Richard Bray, 8 August 2018
What would you do with your refund? Fund your next holiday? Use it as a deposit on a new car, or simply continue to bolster your savings account? If you’re missing out this year, it’s not too late to start planning for a refund next year, though.
If you’re self-employed, or salaried but not yet contributing the full amount to your company’s retirement fund, a retirement annuity (RA) is one of the best ways to secure a tax refund. For example, if your total annual income in this tax year is R250 000 and you contribute 15% of that to an RA in the 2018/19 tax year, you’ll be saving R9 750 of tax (assuming no contribution to an employer’s fund). For those earning R500 000, the saving is R27 000! (We’ve created an infographic for you to further explore your potential tax refund.)
When you file your tax return, you can deduct your contributions to a retirement annuity from your taxable income, up to a specified limit: 27.5% of your total annual income per year (with a R350 000 contribution cap per year). This limit applies to your employer’s retirement fund and your RA combined. This means that if you have not yet reached your 27.5% limit by contributing every month to your employer’s fund, you can pay less tax by also making a contribution to an RA.

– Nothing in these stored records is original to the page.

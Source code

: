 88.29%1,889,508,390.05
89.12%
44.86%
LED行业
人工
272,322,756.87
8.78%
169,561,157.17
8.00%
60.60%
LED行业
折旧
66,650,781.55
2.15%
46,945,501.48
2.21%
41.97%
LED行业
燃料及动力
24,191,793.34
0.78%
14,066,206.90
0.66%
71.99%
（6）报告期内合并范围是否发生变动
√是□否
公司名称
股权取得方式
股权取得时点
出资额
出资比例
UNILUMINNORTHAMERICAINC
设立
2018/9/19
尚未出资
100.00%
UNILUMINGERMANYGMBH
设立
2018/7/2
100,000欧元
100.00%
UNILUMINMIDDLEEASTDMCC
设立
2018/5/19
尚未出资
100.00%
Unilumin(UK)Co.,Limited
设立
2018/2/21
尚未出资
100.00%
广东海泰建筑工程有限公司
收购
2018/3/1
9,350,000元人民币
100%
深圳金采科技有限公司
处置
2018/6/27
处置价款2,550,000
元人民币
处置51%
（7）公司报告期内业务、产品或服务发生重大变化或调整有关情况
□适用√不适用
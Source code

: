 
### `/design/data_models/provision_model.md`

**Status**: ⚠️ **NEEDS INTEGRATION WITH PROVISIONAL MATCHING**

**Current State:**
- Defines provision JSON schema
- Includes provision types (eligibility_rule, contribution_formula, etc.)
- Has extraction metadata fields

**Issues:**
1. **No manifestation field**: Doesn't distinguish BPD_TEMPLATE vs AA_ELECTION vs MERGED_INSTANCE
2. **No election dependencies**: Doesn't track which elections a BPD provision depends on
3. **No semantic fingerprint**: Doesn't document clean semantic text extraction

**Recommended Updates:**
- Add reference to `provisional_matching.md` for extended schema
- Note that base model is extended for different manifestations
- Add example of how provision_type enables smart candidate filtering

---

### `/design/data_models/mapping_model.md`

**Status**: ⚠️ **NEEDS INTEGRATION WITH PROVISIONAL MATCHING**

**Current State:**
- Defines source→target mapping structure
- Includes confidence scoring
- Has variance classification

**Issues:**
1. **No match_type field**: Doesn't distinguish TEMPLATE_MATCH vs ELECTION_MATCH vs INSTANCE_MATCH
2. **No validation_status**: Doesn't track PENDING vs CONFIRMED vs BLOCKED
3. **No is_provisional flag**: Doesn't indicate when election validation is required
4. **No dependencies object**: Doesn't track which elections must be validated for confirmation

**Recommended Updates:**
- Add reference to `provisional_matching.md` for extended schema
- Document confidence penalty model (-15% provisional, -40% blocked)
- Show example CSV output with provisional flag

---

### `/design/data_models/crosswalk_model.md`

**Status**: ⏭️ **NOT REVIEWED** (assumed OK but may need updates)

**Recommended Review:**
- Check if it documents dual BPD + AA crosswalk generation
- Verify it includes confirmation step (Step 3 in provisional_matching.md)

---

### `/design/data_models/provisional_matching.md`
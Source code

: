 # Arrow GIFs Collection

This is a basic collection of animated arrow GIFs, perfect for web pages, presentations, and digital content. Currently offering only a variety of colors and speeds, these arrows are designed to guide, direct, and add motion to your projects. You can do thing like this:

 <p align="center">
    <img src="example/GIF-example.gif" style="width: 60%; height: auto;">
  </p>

Much has been said about government’s drive to get South Africans to save more – hence their introduction of tax-free savings accounts in 2015. But an RA is the original tax-efficient savings product; all the investment returns of an RA are tax-free while your money stays in the fund. That means all dividends, interest and capital growth gained before retirement are tax-free. Also, at retirement from the RA, the lump sum benefit is tax-free up to R500 000.
While there is no tax payable before retirement, the potential tax after retirement needs to be kept in mind. The annuity you’ll draw in retirement will be taxed according to the SARS tables for personal income tax - your current salary or business income is also taxed according to these. That is why we prefer to call an RA a way to reduce and postpone tax; it is not entirely tax-free.
You are not allowed to make any withdrawals from an RA before retirement, which is set by law as age 55 at the earliest. There are exceptions, though, for example earlier retirement due to ill health and when you officially emigrate from South Africa.
At retirement you are allowed to take a cash lump sum of no more than one-third of the total value of your RA at retirement. With the remaining two-thirds you need to buy an annuity income.
Other than all the tax benefits mentioned above, more importantly, you are increasing the savings pot and financial security available to you at retirement. In addition, under current legislation your retirement savings are protected from creditors and your RA is not included in your estate upon death.
Your bonus forms part of your income. So, if you’ve not already asked your employer’s payroll division to deduct the full 27.5% from your bonus and put it in your company’s retirement fund, then you have a gap to invest up to 27.5% of your bonus in your personal RA. You may be pleasantly surprised by the size of your tax refund in the subsequent year.
It is possible to open an account within a few days. Discuss the options with your financial planner and make sure you understand the total costs involved, as well as the risks attached to the underlying funds in your RA.
That dream holiday could be a reality by next year around this time - compliments of the tax man. And your retirement savings pot will be stronger for it too. It is possible to save for your golden years and maybe even reach gold flyer status along the way – with an RA.